*EXERCISE*
Exactly how many lines in the data below contain the string "undefined"? Give that number and nothing else.
*** Opening EXTRACTED MATERIAL ***
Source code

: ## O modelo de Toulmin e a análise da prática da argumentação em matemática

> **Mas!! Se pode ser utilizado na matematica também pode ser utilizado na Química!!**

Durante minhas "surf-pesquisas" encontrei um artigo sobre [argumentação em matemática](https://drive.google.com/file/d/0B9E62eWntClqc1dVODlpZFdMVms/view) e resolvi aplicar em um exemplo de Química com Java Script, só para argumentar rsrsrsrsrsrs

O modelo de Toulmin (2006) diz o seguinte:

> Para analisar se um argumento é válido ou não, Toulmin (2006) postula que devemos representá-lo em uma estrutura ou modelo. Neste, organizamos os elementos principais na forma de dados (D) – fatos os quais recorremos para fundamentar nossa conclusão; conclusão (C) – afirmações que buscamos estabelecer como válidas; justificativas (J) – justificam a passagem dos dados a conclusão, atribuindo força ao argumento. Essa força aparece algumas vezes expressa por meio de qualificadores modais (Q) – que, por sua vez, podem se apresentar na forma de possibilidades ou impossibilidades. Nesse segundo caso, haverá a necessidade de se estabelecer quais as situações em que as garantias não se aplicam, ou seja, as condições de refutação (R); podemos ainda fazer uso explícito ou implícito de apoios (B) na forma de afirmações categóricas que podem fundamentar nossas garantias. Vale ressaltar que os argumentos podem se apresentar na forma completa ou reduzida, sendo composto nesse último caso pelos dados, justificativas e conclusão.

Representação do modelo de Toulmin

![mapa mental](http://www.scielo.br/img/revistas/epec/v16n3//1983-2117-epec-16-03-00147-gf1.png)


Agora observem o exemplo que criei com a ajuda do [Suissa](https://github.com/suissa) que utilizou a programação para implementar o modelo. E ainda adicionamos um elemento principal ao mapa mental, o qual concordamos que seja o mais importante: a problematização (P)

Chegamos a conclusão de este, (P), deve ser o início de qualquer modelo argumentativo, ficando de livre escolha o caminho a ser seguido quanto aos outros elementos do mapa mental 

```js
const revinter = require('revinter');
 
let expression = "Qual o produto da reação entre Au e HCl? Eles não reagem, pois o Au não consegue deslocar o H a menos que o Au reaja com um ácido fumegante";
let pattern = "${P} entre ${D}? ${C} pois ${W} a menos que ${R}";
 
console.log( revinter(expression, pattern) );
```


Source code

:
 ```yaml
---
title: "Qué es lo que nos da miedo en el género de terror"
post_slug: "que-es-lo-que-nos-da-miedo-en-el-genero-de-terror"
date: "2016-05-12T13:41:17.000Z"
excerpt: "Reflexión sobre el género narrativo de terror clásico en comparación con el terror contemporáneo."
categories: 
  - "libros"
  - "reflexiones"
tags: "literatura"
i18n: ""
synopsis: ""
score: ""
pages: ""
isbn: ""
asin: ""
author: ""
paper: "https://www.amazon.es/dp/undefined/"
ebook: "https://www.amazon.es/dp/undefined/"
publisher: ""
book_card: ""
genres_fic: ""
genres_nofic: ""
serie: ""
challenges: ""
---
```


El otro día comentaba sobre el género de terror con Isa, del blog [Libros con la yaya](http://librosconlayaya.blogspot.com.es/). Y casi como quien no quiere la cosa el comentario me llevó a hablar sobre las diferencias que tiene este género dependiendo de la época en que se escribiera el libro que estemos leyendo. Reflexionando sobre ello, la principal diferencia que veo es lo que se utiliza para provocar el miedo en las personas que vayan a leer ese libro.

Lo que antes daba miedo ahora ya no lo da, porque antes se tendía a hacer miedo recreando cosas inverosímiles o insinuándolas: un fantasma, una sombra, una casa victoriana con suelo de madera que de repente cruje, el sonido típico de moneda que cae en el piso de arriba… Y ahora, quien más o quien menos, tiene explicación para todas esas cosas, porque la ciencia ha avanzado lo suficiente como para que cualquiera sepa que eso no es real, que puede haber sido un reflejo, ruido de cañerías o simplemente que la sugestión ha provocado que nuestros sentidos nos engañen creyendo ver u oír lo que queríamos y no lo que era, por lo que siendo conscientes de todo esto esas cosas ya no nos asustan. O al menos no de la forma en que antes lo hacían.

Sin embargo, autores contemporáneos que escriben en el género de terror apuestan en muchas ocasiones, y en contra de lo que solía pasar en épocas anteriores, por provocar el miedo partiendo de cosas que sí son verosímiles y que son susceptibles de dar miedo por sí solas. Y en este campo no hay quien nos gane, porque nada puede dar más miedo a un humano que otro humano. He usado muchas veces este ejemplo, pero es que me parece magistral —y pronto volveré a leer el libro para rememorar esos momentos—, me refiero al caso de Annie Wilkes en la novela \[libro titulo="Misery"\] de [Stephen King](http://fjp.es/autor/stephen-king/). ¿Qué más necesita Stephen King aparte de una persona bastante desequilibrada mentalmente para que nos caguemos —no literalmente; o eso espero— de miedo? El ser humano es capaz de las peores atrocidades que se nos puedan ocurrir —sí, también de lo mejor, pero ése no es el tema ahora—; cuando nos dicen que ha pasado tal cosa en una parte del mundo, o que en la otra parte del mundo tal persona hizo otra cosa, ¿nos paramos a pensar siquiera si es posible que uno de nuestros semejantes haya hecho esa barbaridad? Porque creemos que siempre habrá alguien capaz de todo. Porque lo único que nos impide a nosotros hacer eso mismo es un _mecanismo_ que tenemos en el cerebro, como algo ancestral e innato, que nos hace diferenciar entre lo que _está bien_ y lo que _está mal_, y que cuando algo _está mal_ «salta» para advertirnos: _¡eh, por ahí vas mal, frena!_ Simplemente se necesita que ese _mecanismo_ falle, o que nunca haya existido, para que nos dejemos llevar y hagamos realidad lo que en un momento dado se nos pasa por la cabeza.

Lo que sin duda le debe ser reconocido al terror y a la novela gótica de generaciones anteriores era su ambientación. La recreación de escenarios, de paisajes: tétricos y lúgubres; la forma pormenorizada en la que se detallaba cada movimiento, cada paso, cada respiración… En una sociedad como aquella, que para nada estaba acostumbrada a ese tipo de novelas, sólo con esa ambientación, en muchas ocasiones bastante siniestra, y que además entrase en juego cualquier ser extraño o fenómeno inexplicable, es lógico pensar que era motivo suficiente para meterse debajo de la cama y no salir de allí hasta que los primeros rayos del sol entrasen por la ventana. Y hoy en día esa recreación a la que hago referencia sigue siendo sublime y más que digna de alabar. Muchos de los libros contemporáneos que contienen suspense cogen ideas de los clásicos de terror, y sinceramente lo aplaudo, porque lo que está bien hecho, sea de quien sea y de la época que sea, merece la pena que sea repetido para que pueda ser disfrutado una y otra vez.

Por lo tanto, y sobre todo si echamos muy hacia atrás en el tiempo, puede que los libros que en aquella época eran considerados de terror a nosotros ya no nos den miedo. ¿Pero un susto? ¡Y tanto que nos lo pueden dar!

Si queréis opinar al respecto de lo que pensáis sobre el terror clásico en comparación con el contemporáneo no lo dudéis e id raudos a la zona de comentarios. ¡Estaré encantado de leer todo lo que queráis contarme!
*** Closing EXTRACTED MATERIAL ***
*RESPONSE BELOW*
2